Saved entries
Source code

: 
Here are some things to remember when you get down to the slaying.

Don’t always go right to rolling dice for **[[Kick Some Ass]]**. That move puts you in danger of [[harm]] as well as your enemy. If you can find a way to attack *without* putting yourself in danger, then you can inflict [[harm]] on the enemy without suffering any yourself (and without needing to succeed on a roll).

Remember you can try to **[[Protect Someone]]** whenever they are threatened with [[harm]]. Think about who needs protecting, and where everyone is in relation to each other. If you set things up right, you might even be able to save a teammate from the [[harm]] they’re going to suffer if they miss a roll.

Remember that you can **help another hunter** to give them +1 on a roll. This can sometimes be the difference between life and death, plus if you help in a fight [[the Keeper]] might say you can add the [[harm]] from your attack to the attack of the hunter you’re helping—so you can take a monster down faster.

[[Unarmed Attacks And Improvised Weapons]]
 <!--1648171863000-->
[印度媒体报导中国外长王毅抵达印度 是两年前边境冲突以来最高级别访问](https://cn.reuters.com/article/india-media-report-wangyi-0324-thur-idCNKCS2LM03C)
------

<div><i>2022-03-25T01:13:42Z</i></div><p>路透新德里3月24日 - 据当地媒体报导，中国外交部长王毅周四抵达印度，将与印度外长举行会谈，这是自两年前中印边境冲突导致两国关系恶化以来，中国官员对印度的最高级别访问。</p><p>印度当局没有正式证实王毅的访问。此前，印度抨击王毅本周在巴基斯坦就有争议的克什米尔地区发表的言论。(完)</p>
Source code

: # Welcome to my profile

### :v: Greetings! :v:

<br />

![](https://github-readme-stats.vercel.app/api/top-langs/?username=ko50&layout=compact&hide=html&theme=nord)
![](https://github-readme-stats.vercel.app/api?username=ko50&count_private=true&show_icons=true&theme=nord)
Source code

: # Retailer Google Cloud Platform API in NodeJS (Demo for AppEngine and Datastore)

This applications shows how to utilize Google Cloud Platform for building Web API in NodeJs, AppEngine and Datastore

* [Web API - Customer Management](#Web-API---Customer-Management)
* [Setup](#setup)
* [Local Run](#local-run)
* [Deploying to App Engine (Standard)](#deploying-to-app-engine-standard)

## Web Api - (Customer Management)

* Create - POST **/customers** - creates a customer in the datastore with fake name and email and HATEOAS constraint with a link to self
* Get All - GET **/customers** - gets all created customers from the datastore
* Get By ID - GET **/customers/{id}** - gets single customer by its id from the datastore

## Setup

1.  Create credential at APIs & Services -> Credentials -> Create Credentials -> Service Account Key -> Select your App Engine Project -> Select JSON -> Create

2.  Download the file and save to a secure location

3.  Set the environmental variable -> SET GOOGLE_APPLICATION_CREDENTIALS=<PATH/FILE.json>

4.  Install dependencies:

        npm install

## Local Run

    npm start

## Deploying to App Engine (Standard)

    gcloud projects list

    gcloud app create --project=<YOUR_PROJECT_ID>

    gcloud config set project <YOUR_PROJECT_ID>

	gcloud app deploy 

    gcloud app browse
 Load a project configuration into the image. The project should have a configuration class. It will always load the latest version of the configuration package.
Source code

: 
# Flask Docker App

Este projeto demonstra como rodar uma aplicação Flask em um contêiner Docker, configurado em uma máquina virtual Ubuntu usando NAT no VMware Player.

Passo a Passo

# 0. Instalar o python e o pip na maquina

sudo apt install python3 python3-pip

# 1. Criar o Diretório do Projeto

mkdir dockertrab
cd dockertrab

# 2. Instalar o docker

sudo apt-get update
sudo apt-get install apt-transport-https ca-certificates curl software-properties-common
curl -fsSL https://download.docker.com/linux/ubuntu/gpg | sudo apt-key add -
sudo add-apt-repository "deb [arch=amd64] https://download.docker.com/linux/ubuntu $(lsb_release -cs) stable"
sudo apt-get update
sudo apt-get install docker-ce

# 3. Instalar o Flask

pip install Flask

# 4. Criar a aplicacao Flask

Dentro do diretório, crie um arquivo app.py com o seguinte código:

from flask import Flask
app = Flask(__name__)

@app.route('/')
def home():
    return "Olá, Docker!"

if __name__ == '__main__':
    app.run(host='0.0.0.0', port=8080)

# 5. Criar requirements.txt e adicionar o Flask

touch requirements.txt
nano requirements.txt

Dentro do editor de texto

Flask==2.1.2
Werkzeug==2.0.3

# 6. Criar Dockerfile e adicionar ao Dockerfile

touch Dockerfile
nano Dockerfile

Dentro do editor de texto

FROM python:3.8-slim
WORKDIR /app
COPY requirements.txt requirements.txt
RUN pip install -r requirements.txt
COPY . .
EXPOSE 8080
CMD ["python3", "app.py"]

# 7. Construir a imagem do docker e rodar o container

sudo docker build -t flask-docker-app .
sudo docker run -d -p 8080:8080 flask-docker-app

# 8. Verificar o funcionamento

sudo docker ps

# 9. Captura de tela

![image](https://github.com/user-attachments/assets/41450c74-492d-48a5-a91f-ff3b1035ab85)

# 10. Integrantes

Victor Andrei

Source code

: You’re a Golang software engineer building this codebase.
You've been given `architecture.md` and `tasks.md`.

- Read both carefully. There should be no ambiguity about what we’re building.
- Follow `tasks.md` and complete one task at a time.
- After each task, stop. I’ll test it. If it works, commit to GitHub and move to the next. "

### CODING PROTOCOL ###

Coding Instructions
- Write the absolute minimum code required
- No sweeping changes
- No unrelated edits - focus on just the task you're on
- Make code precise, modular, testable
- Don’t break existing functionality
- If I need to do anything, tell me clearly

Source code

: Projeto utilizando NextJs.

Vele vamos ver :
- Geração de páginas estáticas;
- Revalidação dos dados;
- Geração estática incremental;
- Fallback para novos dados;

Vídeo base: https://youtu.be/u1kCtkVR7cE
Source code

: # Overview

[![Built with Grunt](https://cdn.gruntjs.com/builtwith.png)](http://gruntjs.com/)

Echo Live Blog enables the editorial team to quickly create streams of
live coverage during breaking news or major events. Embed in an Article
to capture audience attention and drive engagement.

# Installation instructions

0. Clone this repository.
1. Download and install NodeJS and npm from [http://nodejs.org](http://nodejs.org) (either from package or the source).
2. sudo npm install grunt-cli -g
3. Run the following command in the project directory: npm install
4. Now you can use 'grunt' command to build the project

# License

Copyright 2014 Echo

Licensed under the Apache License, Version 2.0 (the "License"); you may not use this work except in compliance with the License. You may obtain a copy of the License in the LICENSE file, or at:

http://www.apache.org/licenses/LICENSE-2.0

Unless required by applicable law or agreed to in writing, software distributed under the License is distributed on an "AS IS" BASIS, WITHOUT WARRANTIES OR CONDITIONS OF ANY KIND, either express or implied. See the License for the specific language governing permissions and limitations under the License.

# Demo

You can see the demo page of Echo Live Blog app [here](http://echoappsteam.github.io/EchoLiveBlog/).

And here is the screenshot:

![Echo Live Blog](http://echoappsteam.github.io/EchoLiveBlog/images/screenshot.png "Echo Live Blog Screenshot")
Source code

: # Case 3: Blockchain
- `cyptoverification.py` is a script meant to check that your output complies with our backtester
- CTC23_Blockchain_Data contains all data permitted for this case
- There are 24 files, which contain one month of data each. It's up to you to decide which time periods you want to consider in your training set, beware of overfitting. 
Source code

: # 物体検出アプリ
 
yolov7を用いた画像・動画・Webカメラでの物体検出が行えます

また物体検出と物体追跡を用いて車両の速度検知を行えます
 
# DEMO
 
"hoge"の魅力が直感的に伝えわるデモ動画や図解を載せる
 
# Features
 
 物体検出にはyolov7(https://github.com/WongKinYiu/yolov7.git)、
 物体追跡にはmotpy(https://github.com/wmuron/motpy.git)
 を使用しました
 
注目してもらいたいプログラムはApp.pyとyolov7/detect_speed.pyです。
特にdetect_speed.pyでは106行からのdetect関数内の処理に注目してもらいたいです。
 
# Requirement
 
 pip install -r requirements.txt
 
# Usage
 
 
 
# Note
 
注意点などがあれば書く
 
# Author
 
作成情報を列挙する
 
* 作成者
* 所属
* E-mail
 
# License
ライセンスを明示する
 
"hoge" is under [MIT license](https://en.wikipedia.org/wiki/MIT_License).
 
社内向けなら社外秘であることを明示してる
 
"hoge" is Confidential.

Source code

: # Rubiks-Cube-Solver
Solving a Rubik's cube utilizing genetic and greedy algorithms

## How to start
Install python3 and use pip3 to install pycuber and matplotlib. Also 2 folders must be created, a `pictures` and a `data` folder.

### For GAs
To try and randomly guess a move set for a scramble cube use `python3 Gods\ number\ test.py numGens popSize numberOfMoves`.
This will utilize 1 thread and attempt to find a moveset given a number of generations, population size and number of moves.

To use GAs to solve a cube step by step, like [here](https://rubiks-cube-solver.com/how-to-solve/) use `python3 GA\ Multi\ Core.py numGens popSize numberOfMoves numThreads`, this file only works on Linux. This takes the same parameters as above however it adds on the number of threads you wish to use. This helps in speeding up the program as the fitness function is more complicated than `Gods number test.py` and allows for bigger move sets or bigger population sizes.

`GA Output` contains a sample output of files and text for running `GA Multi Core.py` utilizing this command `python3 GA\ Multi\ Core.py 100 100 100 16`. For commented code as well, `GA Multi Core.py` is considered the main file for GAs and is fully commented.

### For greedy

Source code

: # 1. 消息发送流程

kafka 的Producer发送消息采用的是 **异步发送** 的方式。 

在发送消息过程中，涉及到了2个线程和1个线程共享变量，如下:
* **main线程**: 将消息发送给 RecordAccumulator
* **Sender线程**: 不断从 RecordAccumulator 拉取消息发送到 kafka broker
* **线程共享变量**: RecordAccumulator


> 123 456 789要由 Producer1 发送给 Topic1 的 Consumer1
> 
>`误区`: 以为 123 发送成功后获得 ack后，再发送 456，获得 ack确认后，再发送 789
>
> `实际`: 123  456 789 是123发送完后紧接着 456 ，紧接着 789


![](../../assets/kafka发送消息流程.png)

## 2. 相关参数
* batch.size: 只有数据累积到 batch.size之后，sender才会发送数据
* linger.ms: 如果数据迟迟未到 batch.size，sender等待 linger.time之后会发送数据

The task: Beginning at the line with "WORKDIR /app" and stopping after the line with "# 8. Verificar o funcionamento", please write out every line of the data above exactly and nothing else.

Exercise response:
WORKDIR /app
COPY requirements.txt requirements.txt
RUN pip install -r requirements.txt
COPY . .
EXPOSE 8080
CMD ["python3", "app.py"]

# 7. Construir a imagem do docker e rodar o container

sudo docker build -t flask-docker-app .
sudo docker run -d -p 8080:8080 flask-docker-app

# 8. Verificar o funcionamento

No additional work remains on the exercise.